Выстроив взвод перед КрАЗом, молоденький лейтенант, для которого это было, наверно, первым боевым заданием, волнуясь и заикаясь, принялся ставить задачу подчиненным. Бойцы снисходительно посмеивались, подкалывая взводного, однако никто не изъявил желания первым сунуться в «зеленку» или спуститься с обрыва. При виде такого неподобства, старлей, взбодреный чарсом, решительно приблизился к строю, решив помочь зеленому лейтенанту.

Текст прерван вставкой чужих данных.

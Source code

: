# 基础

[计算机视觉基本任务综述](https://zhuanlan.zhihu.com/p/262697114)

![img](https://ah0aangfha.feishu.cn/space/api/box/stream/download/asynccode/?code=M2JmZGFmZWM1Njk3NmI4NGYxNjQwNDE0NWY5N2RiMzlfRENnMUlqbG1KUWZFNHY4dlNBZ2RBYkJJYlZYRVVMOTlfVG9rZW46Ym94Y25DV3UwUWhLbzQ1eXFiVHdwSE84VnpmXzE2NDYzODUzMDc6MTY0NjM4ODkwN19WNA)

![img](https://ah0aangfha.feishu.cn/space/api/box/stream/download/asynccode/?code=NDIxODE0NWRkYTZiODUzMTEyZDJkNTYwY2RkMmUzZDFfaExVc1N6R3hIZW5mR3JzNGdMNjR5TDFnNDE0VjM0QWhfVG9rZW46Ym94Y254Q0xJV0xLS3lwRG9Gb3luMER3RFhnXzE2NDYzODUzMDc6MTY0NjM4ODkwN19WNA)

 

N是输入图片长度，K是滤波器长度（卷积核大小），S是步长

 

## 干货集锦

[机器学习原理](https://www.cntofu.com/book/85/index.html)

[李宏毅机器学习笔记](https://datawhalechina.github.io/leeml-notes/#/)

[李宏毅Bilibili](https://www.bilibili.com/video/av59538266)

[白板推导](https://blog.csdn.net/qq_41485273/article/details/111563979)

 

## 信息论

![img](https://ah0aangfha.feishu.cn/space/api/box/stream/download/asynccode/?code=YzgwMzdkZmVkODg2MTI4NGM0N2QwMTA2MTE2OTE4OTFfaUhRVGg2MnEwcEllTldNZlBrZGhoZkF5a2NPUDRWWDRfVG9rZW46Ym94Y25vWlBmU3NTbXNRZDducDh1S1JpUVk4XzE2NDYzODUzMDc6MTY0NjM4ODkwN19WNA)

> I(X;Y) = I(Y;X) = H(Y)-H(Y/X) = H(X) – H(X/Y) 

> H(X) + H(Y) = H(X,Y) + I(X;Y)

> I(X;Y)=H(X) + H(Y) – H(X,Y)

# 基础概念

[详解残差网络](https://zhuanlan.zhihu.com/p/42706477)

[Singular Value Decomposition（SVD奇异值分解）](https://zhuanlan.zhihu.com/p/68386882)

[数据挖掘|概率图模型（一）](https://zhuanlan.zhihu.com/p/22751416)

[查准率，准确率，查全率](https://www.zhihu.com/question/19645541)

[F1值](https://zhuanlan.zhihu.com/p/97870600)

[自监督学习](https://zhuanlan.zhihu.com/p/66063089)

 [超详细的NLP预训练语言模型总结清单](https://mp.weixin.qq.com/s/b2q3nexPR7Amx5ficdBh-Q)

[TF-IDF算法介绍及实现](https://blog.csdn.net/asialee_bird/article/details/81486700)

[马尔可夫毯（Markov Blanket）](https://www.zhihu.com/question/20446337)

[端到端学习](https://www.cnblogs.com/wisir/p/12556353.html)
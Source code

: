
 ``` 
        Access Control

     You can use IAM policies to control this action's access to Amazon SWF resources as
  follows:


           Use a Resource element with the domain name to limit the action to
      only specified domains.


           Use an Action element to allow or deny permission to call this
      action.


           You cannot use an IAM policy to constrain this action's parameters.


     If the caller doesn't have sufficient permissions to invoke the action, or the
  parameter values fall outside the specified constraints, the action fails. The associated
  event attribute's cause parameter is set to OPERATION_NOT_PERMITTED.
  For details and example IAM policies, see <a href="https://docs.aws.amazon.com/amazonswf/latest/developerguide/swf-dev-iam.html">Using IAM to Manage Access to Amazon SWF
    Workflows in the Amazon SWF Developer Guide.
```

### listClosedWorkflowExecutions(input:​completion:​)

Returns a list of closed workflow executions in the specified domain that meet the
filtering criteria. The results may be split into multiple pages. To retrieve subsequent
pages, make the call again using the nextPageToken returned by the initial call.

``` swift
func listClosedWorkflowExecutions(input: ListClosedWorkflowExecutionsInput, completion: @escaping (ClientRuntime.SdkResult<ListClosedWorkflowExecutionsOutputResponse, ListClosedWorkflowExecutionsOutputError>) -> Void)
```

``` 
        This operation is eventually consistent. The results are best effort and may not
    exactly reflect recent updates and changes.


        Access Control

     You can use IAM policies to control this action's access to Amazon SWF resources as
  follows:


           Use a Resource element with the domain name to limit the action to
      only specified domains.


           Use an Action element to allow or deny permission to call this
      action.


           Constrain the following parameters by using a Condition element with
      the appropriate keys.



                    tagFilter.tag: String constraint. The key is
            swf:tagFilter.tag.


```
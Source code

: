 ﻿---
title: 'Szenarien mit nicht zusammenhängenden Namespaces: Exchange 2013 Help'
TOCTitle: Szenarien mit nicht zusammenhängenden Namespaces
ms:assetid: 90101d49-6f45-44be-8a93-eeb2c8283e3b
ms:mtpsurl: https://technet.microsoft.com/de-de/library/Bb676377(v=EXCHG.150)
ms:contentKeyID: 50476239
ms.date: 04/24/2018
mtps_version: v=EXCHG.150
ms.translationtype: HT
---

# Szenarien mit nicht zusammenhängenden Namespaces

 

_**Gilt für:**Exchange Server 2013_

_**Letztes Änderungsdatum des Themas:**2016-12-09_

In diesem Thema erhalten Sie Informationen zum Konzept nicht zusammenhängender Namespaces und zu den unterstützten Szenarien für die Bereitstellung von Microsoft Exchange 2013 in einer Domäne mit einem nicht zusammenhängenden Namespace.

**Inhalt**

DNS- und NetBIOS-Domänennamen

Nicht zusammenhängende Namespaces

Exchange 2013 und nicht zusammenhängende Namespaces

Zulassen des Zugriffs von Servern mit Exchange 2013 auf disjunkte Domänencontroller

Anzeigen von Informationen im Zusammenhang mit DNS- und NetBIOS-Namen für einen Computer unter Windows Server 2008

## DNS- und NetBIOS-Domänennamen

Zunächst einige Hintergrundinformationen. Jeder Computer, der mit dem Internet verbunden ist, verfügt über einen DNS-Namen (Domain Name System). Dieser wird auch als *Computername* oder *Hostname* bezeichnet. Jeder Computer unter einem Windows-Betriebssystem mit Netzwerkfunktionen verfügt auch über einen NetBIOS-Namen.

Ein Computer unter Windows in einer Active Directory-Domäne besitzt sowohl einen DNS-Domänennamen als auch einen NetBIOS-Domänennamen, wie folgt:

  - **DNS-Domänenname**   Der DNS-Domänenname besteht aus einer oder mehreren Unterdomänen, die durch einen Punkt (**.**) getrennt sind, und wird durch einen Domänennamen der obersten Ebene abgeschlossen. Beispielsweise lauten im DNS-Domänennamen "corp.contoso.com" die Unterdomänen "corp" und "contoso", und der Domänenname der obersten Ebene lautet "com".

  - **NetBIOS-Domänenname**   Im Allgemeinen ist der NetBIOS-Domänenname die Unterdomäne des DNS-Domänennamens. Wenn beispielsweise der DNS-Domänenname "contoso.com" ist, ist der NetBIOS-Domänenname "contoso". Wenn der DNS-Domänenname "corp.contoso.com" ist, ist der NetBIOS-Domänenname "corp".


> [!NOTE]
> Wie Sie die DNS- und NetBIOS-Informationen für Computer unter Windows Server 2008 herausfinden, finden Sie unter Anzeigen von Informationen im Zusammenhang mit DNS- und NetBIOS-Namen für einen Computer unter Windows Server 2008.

— Я старший лейтенант Петренко, замкомандира десантно-штурмовой роты, — представился он «махре», слегка ошалевшей при его явлении: на каждом плече по автомату, комбинезон с «лифчиком» покрыты грязью, копотью и брызгами крови, на лице просматриваются только зубы и глаза. — Весь бой прошел на моих глазах и при моем участии. А поскольку имею известный опыт досмотра дохлых «духов», предлагаю следующее. Во-первых, не раздумывая стрелять в каждого «духа» независимо от того, подает он признаки жизни или нет. Как любил говорить наш комбриг, полковник Ермолов: «Предупредительный выстрел в голову с последующей проверкой документов!» — Мотострелки понимающе заухмылялись. — Во-вторых, разделитесь на пятерки с офицером или сержантом во главе и начинайте обследование местности и душманских трупов, из расчета по пятьдесят метров «прочесывания» на каждую группу. Каждой пятерке следует иметь при себе стропу или телефонный провод, и чем длиннее, тем лучше. До того как начать досматривать труп, следует «зафаловать» его и сдернуть с места, поскольку труп может оказаться заминированным…
Хантер подошел к рослому и широкоплечему красавцу-пехотинцу, который в одиночку вполне мог бы символизировать мощь Вооруженных Сил Союза ССР, и указал в дальний конец расстрелянной колонны:
— И в-третьих, ты, Бычок, по-шустрику сбегай вон туда. На «крайнем» трале находится БМП-2 с эмблемами морской пехоты, бортовой номер двести двадцать два. Старшим там механик-водитель ефрейтор Шаймиев, он же Шаман. Так вот, если этот Шаман живой и невредимый, зови его ко мне, вместе пойдем досматривать пропасть, вернее, то, что там теперь находится. Давай, Бычок! — поторопил он верзилу под дружный смех.